- [What the task asks]: Report every line of the listing below in which the string "pantanos" occurs.

- [Supplied material]:

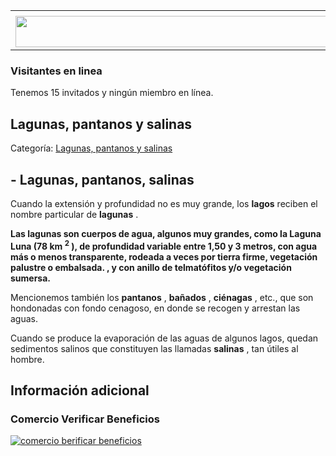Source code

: <table><tbody><tr><td><center></center></td></tr><tr><td><center><a href="https://www.corrientes.gov.ar/" target="_blank"><img src="http://descubrircorrientes.com.ar/2012/index.php/1539-geografia/5-hidrologia/agua-en-estado-liquido/aguas-continentales/aguas-continentales-superficiales/banner-corrientes.jpg" width="580" height="50" alt=""></a></center></td></tr></tbody></table>

### Visitantes en linea

Tenemos 15 invitados y ningún miembro en línea.

## Lagunas, pantanos y salinas

Categoría: [Lagunas, pantanos y salinas](http://descubrircorrientes.com.ar/2012/index.php/1539-geografia/5-hidrologia/agua-en-estado-liquido/aguas-continentales/aguas-continentales-superficiales/lagunas-pantanos-y-salinas)

## **\-** Lagunas, pantanos, salinas

Cuando la extensión y profundidad no es muy grande, los **lagos** reciben el nombre particular de **lagunas** .

**Las lagunas son cuerpos de agua, algunos muy grandes, como la Laguna Luna (78 km <sup><span><span>2</span></span></sup> ), de profundidad variable entre 1,50 y 3 metros, con agua más o menos transparente, rodeada a veces por tierra firme, vegetación palustre o embalsada. , y con anillo de telmatófitos y/o vegetación sumersa.**

Mencionemos también los **pantanos** , **bañados** , **ciénagas** , etc., que son hondonadas con fondo cenagoso, en donde se recogen y arrestan las aguas.

Cuando se produce la evaporación de las aguas de algunos lagos, quedan sedimentos salinos que constituyen las llamadas **salinas** , tan útiles al hombre.

## Información adicional

### Comercio Verificar Beneficios

[![comercio berificar beneficios](http://descubrircorrientes.com.ar/2012/index.php/1539-geografia/5-hidrologia/agua-en-estado-liquido/aguas-continentales/aguas-continentales-superficiales/images/botones_beneficios/comercio_berificar_beneficios.png)](http://descubrircomercio.zapto.org/)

- [Final answer]:
## Lagunas, pantanos y salinas
Categoría: [Lagunas, pantanos y salinas](http://descubrircorrientes.com.ar/2012/index.php/1539-geografia/5-hidrologia/agua-en-estado-liquido/aguas-continentales/aguas-continentales-superficiales/lagunas-pantanos-y-salinas)
## **\-** Lagunas, pantanos, salinas
Mencionemos también los **pantanos** , **bañados** , **ciénagas** , etc., que son hondonadas con fondo cenagoso, en donde se recogen y arrestan las aguas.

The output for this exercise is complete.